その564

 現実を作っているのは世界であり、認識ではない。認識は出来上がっている世界をなぞる。そういった働きが認識にはある。世界を作っているのは起こっていることであり、起こっていることをそのままなぞっているのが認識だ。世界のあり方と異なった認識は認識ではない。世界をなぞることのない認識は認識として不成立だ。認識は成立するか成立しないか。認識が現実的に実在するためには認識が世界をなぞって成立しなければならない。世界そのものと認識がまったくもって合致しなければならない。成立しない認識は単に、そのように考えているだけだ。考えていることのすべてが正しいわけではない。

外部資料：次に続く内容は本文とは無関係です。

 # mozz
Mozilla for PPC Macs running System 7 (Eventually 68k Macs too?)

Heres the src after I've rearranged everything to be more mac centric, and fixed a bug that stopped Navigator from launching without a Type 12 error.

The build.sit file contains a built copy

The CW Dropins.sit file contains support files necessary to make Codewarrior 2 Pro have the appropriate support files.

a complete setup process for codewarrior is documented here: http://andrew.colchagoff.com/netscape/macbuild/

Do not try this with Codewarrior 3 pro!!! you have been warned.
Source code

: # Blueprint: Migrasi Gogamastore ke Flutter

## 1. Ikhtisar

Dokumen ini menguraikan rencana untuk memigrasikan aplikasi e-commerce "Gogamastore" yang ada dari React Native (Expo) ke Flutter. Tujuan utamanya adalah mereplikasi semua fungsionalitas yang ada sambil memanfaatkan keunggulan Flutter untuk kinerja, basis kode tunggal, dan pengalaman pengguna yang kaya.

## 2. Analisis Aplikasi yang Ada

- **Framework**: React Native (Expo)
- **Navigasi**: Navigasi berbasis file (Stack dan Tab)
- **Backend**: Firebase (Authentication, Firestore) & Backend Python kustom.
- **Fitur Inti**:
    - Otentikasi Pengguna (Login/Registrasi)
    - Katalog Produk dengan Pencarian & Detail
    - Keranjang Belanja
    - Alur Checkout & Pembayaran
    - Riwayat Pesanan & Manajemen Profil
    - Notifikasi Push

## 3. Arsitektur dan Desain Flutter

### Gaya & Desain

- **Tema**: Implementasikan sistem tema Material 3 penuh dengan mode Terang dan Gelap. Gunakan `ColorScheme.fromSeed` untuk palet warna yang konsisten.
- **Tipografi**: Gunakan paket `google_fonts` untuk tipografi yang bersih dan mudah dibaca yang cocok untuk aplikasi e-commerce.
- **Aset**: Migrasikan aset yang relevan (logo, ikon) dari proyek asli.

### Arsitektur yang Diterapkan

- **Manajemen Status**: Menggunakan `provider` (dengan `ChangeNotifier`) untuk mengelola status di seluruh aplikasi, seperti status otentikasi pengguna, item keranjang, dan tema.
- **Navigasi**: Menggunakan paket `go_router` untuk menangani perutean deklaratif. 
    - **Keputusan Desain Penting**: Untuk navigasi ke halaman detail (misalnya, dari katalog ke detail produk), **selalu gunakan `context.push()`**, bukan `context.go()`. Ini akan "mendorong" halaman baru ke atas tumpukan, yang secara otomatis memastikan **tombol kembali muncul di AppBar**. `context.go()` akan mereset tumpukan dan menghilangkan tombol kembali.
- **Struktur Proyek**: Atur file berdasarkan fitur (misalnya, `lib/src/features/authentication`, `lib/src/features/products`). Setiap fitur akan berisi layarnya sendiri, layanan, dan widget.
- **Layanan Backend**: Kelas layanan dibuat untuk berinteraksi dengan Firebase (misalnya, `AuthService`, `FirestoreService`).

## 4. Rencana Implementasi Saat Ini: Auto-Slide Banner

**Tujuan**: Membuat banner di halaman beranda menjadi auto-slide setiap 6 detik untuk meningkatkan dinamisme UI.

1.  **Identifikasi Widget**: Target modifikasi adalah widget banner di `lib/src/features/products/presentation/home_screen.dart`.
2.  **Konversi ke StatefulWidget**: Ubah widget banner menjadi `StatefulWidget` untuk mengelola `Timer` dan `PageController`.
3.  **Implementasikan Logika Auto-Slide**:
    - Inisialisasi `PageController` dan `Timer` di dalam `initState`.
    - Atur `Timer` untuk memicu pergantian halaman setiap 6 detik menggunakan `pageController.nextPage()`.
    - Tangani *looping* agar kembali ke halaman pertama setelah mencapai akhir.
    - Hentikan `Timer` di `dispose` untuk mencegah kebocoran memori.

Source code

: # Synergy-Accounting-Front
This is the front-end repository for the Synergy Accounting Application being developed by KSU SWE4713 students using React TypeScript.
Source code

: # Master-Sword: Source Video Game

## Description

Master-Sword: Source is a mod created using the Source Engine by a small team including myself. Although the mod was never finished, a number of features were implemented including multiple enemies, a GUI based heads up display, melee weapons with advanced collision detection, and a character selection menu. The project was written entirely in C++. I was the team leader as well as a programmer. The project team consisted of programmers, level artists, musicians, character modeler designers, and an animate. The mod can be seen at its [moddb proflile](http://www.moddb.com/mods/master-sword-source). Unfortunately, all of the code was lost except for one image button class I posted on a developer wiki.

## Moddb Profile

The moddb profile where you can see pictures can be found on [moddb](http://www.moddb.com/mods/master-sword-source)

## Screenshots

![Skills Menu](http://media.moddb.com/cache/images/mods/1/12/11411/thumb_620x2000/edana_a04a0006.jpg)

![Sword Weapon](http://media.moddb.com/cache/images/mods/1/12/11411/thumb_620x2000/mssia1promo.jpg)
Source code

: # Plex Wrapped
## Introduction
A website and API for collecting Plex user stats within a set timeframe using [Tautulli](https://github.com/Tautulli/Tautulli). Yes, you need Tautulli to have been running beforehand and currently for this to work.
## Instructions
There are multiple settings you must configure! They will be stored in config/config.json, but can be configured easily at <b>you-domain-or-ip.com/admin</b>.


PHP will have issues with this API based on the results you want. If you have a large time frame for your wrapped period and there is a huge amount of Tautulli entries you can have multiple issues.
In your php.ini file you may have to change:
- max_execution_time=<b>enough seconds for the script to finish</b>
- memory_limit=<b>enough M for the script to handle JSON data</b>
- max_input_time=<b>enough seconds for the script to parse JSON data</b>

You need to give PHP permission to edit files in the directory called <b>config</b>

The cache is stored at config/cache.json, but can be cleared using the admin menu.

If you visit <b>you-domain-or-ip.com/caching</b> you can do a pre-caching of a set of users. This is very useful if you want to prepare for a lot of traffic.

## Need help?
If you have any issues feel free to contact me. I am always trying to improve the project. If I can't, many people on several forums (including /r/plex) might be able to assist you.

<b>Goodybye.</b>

間違ったことのいくつかを考えている。思考それ自体に正しさと不正がある。考えて思うことのすべてが正しいわけではないとき、考えて思う私がつねに正しいわけではなない。私とはつねに正しい私であるなら、どんなときにつねに正しい私であることができるのか。正しさとはいかに生み出されるものか。思うことはいくらでもできる。いくらでも考えて思うことはできるが、それらすべてが正しいわけではない。考えて思ったことのいずれが正しいかを決めるのはつまり私の判断だ。むろん、判断のすべてが正しいわけではない。ある決断をしたとき、何かは正しくあり、正しくもない。